Exercise directions —
Report each line from the listing that the string "begin" appears in.

Dataset entries —
____________________

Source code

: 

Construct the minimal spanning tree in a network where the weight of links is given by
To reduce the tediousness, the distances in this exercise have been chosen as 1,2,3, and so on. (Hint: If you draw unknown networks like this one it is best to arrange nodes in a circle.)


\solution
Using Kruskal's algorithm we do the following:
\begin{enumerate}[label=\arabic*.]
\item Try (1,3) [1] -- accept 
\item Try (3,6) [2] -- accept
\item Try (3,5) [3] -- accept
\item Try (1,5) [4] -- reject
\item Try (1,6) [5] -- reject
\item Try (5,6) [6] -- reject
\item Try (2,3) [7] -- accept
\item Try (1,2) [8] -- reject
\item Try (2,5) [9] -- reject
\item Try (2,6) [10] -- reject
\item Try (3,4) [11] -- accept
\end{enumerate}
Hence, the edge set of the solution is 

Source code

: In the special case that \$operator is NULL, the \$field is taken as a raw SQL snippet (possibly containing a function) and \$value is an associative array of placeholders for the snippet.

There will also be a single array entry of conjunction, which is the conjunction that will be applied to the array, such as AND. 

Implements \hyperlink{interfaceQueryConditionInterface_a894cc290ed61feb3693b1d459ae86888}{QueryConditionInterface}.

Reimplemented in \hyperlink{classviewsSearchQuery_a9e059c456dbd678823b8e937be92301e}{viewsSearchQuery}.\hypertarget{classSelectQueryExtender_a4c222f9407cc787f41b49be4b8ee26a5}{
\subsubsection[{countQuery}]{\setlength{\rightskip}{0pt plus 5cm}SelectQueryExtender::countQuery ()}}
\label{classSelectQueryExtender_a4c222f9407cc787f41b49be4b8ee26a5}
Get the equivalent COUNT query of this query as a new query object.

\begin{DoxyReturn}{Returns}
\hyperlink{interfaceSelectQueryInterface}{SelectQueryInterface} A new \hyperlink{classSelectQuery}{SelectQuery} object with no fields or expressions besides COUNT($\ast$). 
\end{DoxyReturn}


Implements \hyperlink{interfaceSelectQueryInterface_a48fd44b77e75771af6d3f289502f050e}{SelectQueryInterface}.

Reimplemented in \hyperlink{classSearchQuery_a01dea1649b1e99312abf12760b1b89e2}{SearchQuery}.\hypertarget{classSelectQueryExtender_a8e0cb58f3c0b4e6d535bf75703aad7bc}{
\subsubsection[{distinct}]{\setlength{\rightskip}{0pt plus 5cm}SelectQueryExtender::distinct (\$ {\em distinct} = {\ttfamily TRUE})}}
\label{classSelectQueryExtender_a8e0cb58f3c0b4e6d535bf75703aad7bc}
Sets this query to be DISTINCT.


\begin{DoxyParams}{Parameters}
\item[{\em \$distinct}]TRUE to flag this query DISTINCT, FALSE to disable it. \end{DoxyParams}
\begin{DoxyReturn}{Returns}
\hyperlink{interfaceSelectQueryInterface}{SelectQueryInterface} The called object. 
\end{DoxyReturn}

____________________

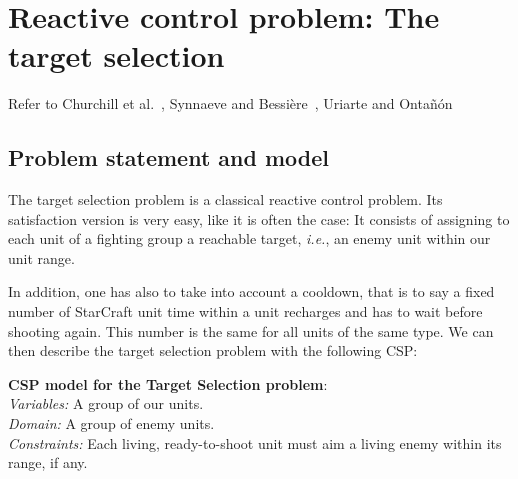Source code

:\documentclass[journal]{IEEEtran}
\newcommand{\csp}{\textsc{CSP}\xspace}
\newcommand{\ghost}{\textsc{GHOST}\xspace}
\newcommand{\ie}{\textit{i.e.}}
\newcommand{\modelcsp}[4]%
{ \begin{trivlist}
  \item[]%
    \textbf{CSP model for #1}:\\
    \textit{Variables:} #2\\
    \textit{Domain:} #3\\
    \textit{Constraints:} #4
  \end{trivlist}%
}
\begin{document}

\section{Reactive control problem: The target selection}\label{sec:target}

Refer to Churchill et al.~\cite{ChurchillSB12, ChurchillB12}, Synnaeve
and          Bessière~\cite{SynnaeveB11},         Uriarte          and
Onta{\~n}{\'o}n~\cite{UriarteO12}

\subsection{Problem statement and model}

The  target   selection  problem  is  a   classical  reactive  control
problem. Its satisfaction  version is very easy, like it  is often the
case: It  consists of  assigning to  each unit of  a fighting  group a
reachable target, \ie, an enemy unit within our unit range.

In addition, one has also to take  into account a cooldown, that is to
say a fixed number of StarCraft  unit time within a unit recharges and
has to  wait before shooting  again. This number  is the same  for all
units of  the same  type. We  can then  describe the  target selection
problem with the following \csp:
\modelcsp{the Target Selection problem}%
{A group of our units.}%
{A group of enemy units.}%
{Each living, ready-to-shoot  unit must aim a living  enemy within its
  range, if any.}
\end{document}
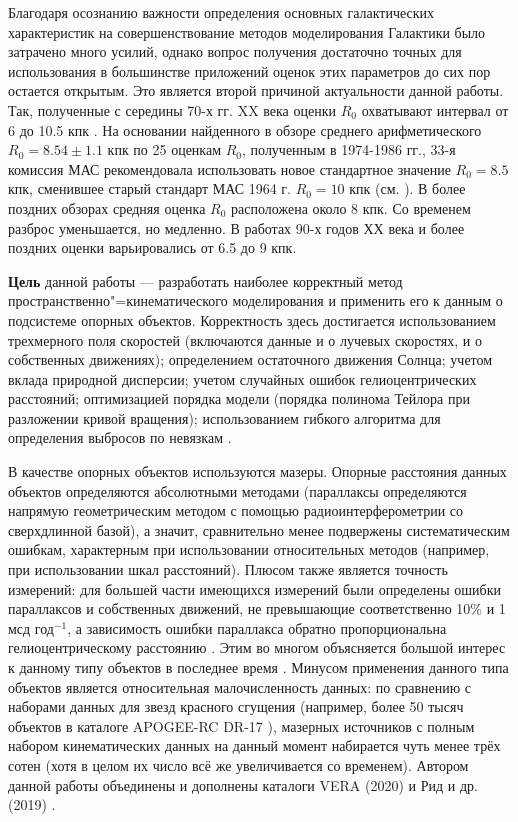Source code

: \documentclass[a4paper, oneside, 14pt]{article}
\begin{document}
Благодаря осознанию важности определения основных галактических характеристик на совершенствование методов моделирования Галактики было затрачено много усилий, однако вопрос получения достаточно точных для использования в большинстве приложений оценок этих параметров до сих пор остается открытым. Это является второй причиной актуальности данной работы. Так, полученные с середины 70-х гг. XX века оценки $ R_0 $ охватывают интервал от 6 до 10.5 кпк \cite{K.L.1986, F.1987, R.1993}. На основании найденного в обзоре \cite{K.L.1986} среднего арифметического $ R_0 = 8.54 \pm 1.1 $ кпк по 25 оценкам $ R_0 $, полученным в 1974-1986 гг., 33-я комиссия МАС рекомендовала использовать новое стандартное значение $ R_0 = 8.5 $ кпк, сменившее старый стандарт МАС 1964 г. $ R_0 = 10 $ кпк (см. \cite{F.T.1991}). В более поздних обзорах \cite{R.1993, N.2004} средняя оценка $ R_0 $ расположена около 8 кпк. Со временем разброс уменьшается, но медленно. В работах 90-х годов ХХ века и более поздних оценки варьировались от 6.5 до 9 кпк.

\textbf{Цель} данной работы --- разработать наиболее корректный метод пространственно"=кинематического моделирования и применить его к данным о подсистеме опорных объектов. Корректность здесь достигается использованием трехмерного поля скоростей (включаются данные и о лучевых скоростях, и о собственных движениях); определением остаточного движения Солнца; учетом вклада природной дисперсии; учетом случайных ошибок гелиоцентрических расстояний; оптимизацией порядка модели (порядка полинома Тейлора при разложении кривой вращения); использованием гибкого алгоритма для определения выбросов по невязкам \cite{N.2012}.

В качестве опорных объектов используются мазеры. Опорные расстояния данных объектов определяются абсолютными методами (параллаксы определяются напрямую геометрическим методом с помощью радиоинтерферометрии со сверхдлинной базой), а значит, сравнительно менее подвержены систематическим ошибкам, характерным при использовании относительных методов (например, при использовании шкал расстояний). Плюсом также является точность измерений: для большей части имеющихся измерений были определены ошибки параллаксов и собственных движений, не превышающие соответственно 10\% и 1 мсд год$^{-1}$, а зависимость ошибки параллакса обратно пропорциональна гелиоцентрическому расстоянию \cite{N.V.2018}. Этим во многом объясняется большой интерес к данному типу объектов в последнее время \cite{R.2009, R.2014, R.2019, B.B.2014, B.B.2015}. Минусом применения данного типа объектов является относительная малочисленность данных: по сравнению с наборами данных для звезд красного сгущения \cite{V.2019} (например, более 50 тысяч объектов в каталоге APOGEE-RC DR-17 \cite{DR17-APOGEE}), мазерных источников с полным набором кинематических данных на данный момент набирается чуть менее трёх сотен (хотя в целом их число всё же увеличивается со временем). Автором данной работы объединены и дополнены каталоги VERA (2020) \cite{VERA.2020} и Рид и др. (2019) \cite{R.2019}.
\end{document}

____________________

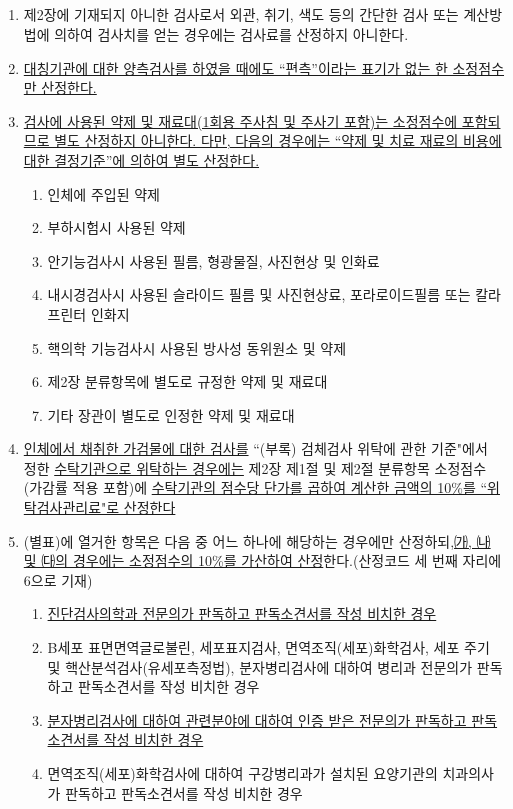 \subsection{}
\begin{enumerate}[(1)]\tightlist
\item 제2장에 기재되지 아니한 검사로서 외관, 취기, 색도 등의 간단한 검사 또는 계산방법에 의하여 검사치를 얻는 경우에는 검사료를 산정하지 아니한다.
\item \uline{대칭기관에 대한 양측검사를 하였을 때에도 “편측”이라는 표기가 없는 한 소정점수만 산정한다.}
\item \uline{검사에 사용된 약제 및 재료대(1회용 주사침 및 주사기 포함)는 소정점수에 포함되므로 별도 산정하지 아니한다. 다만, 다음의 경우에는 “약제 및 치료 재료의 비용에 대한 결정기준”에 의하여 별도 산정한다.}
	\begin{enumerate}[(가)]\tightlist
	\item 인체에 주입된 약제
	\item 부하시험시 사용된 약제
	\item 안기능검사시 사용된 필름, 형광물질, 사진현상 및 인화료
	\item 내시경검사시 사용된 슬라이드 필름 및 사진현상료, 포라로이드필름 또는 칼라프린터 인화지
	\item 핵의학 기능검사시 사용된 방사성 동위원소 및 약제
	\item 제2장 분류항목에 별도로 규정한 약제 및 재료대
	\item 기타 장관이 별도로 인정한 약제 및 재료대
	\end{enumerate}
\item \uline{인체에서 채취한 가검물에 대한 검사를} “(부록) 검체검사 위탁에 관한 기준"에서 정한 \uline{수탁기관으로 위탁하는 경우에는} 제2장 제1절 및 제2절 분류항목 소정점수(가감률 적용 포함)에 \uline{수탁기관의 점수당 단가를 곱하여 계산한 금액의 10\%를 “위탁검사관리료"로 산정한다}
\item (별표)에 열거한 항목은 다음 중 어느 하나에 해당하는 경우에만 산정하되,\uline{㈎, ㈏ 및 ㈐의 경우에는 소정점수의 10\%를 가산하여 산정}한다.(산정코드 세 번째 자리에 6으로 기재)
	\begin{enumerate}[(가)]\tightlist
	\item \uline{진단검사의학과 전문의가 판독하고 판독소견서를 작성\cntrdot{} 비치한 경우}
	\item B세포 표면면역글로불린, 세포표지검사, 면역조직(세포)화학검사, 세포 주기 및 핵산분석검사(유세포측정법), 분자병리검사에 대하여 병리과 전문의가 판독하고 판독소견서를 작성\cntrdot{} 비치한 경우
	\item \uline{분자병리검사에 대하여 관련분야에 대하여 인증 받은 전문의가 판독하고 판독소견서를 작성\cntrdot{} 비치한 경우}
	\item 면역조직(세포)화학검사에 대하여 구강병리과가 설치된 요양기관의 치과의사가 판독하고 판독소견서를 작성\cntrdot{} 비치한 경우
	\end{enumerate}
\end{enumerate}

____________________

Written answer —
\begin{enumerate}[label=\arabic*.]
\begin{DoxyReturn}{Returns}
\begin{DoxyParams}{Parameters}
\begin{DoxyReturn}{Returns}
{ \begin{trivlist}
\begin{document}
\begin{document}
\begin{enumerate}[(1)]\tightlist
	\begin{enumerate}[(가)]\tightlist
	\begin{enumerate}[(가)]\tightlist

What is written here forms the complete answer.